I hope you guys understood what I was trying to say.

[altius]

Take a look at Figure 7.7 on page 44 of Beginner to Bubka. Data from the 1987 World Champs in Rome suggested just over 4000 joules at take off and around 5600 when the pole was straight. The additional energy comes from Bubka continuously interacting with the pole from the instant of take off until he released it.

[vault3rb0y]

More specifically, while he is on the pole his transfers more energy into the pole by rotational kinetic energy, creating a moment around his top hand. Also, during the top part of his inversion he transfers energy from his muscles into moving his hips upwards in a free-hip to handstand action. These two sources of energy more than overcome the energy loss to friction and the forward motion necessary for clearance.

[VaultPurple]

I posted this in a thread on run speed vs. height. But it kind of goes along.

I know there is alway the rumor of Bubka and a 10.1 m/s vault.

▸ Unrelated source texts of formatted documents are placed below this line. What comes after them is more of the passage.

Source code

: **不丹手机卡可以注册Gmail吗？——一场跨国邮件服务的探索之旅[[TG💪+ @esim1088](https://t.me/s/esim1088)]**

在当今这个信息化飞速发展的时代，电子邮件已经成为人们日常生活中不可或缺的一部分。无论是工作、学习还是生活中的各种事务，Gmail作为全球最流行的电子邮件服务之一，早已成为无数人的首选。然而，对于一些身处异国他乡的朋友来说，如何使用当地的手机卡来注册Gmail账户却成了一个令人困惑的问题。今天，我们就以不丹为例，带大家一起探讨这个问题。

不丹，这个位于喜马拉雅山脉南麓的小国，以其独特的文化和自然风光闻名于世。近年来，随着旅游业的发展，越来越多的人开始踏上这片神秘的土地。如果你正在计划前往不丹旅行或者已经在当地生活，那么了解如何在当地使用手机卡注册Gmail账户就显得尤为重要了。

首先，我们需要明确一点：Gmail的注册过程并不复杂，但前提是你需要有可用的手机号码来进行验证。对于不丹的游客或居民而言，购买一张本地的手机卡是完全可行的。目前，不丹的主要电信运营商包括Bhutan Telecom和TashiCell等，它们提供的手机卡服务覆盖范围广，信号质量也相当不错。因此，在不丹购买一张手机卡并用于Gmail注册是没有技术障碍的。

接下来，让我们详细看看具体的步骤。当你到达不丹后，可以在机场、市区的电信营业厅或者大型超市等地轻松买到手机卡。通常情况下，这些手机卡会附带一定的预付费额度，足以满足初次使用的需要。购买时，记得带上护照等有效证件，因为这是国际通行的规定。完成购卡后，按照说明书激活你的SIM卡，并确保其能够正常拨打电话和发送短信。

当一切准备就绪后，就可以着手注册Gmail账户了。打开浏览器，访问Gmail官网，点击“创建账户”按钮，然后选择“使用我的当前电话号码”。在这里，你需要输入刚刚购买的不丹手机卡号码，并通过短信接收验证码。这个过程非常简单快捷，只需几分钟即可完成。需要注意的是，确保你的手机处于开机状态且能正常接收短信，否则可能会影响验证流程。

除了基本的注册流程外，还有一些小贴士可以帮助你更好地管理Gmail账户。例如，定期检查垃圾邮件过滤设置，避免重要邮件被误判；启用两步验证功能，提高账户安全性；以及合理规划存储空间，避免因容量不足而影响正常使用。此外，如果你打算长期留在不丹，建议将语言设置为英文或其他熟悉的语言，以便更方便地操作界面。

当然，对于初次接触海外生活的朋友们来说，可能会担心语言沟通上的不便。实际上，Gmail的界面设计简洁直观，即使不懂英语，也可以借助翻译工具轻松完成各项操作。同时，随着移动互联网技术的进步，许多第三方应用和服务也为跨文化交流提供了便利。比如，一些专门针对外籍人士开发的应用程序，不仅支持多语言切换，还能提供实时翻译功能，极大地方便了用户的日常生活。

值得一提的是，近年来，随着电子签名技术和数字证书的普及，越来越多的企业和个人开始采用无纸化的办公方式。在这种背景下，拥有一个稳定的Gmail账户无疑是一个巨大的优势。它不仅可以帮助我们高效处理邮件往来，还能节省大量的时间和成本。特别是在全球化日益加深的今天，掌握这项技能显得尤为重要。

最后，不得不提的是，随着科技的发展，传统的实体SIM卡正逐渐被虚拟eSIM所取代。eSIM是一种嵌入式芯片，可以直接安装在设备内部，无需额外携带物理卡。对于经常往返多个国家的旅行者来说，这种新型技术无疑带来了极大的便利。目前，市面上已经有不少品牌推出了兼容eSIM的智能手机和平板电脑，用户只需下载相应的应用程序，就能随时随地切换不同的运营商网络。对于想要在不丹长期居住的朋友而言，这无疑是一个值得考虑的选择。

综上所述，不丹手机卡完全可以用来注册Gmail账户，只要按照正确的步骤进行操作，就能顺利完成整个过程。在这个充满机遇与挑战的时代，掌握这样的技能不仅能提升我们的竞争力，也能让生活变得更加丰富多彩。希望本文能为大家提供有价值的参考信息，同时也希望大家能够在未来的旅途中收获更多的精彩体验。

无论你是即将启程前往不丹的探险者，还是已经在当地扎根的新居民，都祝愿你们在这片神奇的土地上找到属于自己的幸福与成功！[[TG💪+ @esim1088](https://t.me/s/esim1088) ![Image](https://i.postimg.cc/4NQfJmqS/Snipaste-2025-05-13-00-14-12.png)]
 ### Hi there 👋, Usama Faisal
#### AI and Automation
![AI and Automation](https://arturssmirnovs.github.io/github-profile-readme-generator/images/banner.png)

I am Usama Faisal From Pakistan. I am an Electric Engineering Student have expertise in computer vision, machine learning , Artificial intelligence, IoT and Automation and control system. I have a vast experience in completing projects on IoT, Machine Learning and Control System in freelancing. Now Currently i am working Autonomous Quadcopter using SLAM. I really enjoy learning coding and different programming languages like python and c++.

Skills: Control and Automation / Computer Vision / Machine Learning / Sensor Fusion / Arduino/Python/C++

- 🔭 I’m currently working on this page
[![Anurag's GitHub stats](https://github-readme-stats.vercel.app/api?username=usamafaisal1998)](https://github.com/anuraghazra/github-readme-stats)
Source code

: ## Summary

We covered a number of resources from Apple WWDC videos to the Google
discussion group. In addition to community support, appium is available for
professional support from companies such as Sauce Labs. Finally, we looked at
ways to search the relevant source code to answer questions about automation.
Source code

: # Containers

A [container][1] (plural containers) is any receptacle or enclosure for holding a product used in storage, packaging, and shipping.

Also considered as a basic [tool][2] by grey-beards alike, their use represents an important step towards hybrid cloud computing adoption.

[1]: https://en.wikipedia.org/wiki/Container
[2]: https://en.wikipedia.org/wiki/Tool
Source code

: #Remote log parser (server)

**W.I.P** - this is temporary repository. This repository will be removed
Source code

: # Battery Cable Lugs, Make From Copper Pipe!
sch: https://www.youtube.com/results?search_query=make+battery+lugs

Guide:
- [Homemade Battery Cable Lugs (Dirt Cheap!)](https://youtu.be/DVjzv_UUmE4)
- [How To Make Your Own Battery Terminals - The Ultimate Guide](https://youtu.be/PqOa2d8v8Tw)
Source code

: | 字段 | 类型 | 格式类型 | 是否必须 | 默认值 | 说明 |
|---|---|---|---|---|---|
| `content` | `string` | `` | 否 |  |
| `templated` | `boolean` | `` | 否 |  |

But does anyone have the documented measurements of this? What meet and what did he jump?

What I am trying to do is calculate the energy put into the vault, and then how much energy they added after they leave the ground.

If Bubka were to run at 10.1 m/s then he would put in just enough kinetic energy to raise his center of mass about 17', and since his center of mass is probably about 3' off the ground that puts the vault at just over 20' (ie. the world record).

But in the 1987 vault if he was only running 9.5 m/s then he would have put in enough kinetic energy from the run to raise his center of mass 15' which is just over a 18' vault. But since he jumped 19'2 in that vault. Which means he added about 260 Joules of energy to the vault.

One of the goals to this is, had he used the same technique at the top of the vault would he have jumped 6.45 meters (which is the equivalent of what you would get from adding the extra 260J to a 10.1 m/s vault). And I know some people argue he has jumped close to that height, so maybe he was able to, just the bar was not there.

And I know that we are not in a vacuum and there is loss of energy in the pole and things like that. But the data is still very close to the real numbers we get from Bubka's vaults. Since 10.1m/s comes out to 6.12m vault and the energy added from the technique in the 1987 vault comes out to about 6.45m vault, which is what some people argue he should have been able to jump if he was not raising his PR 1cm at a time.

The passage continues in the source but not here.